Task prompt: Across the records that follow, how many lines contain the string "Factors"? Answer with the number only.

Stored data
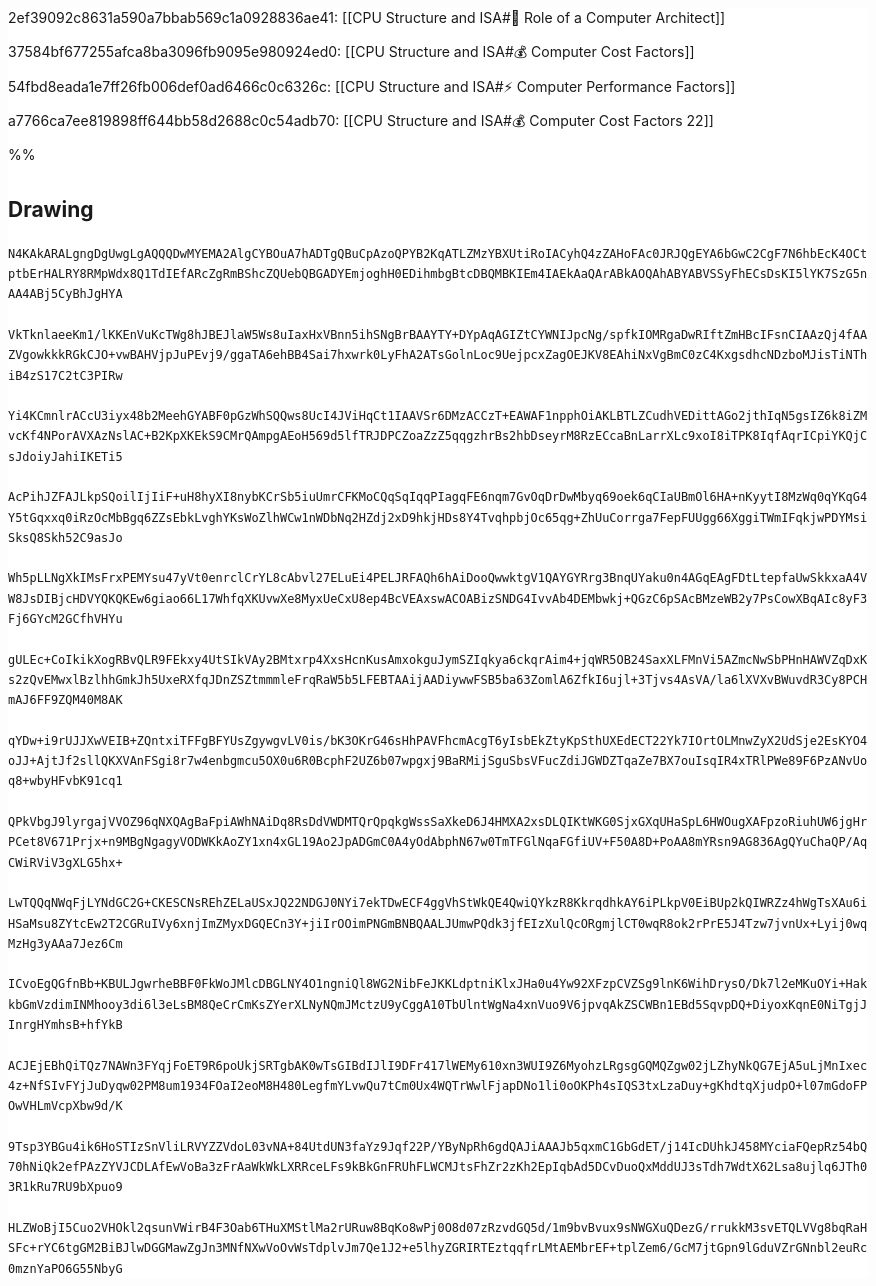2ef39092c8631a590a7bbab569c1a0928836ae41: [[CPU Structure and ISA#👷 Role of a Computer Architect]]

37584bf677255afca8ba3096fb9095e980924ed0: [[CPU Structure and ISA#💰 Computer Cost Factors]]

54fbd8eada1e7ff26fb006def0ad6466c0c6326c: [[CPU Structure and ISA#⚡ Computer Performance Factors]]

a7766ca7ee819898ff644bb58d2688c0c54adb70: [[CPU Structure and ISA#💰 Computer Cost Factors 22]]

%%
## Drawing
```compressed-json
N4KAkARALgngDgUwgLgAQQQDwMYEMA2AlgCYBOuA7hADTgQBuCpAzoQPYB2KqATLZMzYBXUtiRoIACyhQ4zZAHoFAc0JRJQgEYA6bGwC2CgF7N6hbEcK4OCtptbErHALRY8RMpWdx8Q1TdIEfARcZgRmBShcZQUebQBGADYEmjoghH0EDihmbgBtcDBQMBKIEm4IAEkAaQArABkAOQAhABYABVSSyFhECsDsKI5lYK7SzG5nAA4ABj5CyBhJgHYA

VkTknlaeeKm1/lKKEnVuKcTWg8hJBEJlaW5Ws8uIaxHxVBnn5ihSNgBrBAAYTY+DYpAqAGIZtCYWNIJpcNg/spfkIOMRgaDwRIftZmHBcIFsnCIAAzQj4fAAZVgowkkkRGkCJO+vwBAHVjpJuPEvj9/ggaTA6ehBB4Sai7hxwrk0LyFhA2ATsGolnLoc9UejpcxZagOEJKV8EAhiNxVgBmC0zC4KxgsdhcNDzboMJisTiNThiB4zS17C2tC3PIRw

Yi4KCmnlrACcU3iyx48b2MeehGYABF0pGzWhSQQws8UcI4JViHqCt1IAAVSr6DMzACCzT+EAWAF1npphOiAKLBTLZCudhVEDittAGo2jthIqN5gsIZ6k8iZMvcKf4NPorAVXAzNslAC+B2KpXKEkS9CMrQAmpgAEoH569d5lfTRJDPCZoaZzZ5qqgzhrBs2hbDseyrM8RzECcaBnLarrXLc9xoI8iTPK8IqfAqrICpiYKQjCsJdoiyJahiIKETi5

AcPihJZFAJLkpSQoilIjIiF+uH8hyXI8nybKCrSb5iuUmrCFKMoCQqSqIqqPIagqFE6nqm7GvOqDrDwMbyq69oek6qCIaUBmOl6HA+nKyytI8MzWq0qYKqG4Y5tGqxxq0iRzOcMbBgq6ZZsEbkLvghYKsWoZlhWCw1nWDbNq2HZdj2xD9hkjHDs8Y4TvqhpbjOc65qg+ZhUuCorrga7FepFUUgg66XggiTWmIFqkjwPDYMsiSksQ8Skh52C9asJo

Wh5pLLNgXkIMsFrxPEMYsu47yVt0enrclCrYL8cAbvl27ELuEi4PELJRFAQh6hAiDooQwwktgV1QAYGYRrg3BnqUYaku0n4AGqEAgFDtLtepfaUwSkkxaA4VW8JsDIBjcHDVYQKQKEw6giao66L17WhfqXKUvwXe8MyxUeCxU8ep4BcVEAxswACOABizSNDG4IvvAb4DEMbwkj+QGzC6pSAcBMzeWB2y7PsCowXBqAIc8yF3Fj6GYcM2GCfhVHYu

gULEc+CoIkikXogRBvQLR9FEkxy4UtSIkVAy2BMtxrp4XxsHcnKusAmxokguJymSZIqkya6ckqrAim4+jqWR5OB24SaxXLFMnVi5AZmcNwSbPHnHAWVZqDxKs2zQvEMwxlBzlhhGmkJh5UxeRXfqJDnZSZtmmmleFrqRaW5b5LFEBTAAijAADiywwFSB5ba63ZomlA6ZfkI6ujl+3Tjvs4AsVA/la6lXVXvBWuvdR3Cy8PCHmAJ6FF9ZQM40M8AK

qYDw+i9rUJJXwVEIB+ZQntxiTFFgBFYUsZgywgvLV0is/bK3OKrG46sHhPAVFhcmAcgT6yIsbEkZtyKpSthUXEdECT22Yk7IOrtOLMnwZyX2UdSje2EsKYO4oJJ+AjtJf2sllQKXVAnFSgi8r7w4enbgmcu5OX0u6R0BcphF2UZ6b07wpgxj9BaRMijSguSbsVFucZdiJGWDZTqaZe7BX7ouIsqIR4xTRlPWe89F6PzANvUoq8+wbyHFvbK91cq1

QPkVbgJ9lyrgajVVOZ96qNXQAgBaFpiAWhNAiDq8RsDdVWDMTQrQpqkgWssSaXkeD6J4HMXA2xsDLQIKtWKG0SjxGXqUHaSpL6HWOugXAFpzoRiuhUW6jgHrPCet8V671Prjx+n9MBgNgagyVODWKkAoZY1xn4xGL19Ao2JpADGmC0A4yOdAbphN67w0TmTFGlNqaFGfiUV+F50A8D+PoAA8mYRsn9AG836AgQYuChaQP/AqCWiRViV3gXLG5hx+

LwTQQqNWqFjLYNdGC2G+CKESCNsREhZELaUSxJQ22NDGJ0NYi7ekTDwECF4ggVhStWkQE4QwiQYkzR8KkrqdhkAY6iPLkpV0EiBUp2kQIWRZz4hWgTsXAu6iHSaMsu8ZYtcEw2T2CGRuIVy6xnjImZMyxDGQECn3Y+jiIrOOimPNGmBNBQAALJUmwPQdk3jfEIzXulQcORgmjlCT0wqR8ok2rPrE5J4Tzw7jvnUx+Lyij0wqMzHg3yAAa7Jez6Cm

ICvoEgQGfnBb+KBULJgwrheBBF0FkWoJMlcDBGLNY4O1ngniQl8WG2NibFeJKKLdptniKlxJHa0u4Yw92XFzpCVZSg9lnK6WihDrysO/Dk7l2eMKuOYi+HakkbGmVzdimINMhooy3di6l3eLsBM8QeCrCmKsZYerXLNyNQmJMctzU9yCggA10TbUlntWgNa4xnVuo9V6jpvqAkZSCWBn1EBd5SqvpDQ+DiyoxKqnE0NiTgjJInrgHYmhsB+hfYkB

ACJEjEBhQiTQz7NAWn3FYqjFoET9R6poUkjSRTgbAK0wTsGIBdIJlI9DFr417lWEMy610xn3WUI9Z6MyohzLRgsgGQMQZgw02jLZhyNkQG7EjA5uLjMnIxec4z+NfSIvFYjJuDyqw02PM8um1934FOaI2eoM8H480LegfmYLvwQu7tCm0Ux4WQTrWwlFjapDNo1li0oOKPh4sIQS3txLzaDuy+gKhdtqXjudpO+l07mGdoFPOwVHLmVcpXbw9d/K

9Tsp3YBGu4ik6HoSTIzSnVliLRVYZZVdoL03vNA+84UtdUN3faYz9Jqf22P/YByNpRh6gdQAJiAAAJb5qxmC1GbGdET/j14IcDUhkJ458MYciaFQepRz54bQ70hNiQk2efPAzZYVJCDLAfEwVoBa3zFrAaWkWkLXRRceLFs9kBkGnFRUhFLWCMJtsFhZr2zKh2EpIqbAd5DCvDuoQxMddUJ3sTdh7WdtX62Lsa8ujlq6JTh03R1kRu7RU9bXpuo9

HLZWoBjI5Cuo2VHOkl2qsunVWirB4F3Oab6THuXMStlMa2rURuw8BqKo8wPj0O8d07zRzvdGQ5d/1m9bvBvux9sNWGXuQDezG/rrukkM3svETQLVVg8bqRaHSFc+rYC6tgGM2BiBJlwDGGMawZgJn3MNfNXwVoOvWsTdplvJm7Qe1J2+e5lhyZGRIRTEztqqfrLMtAEMbrEF+tplZem6/GcM7jtGpn9lGduVZrGNnbl2euRc0mznYaPO6G55NbyG

```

Output of the exercise: 3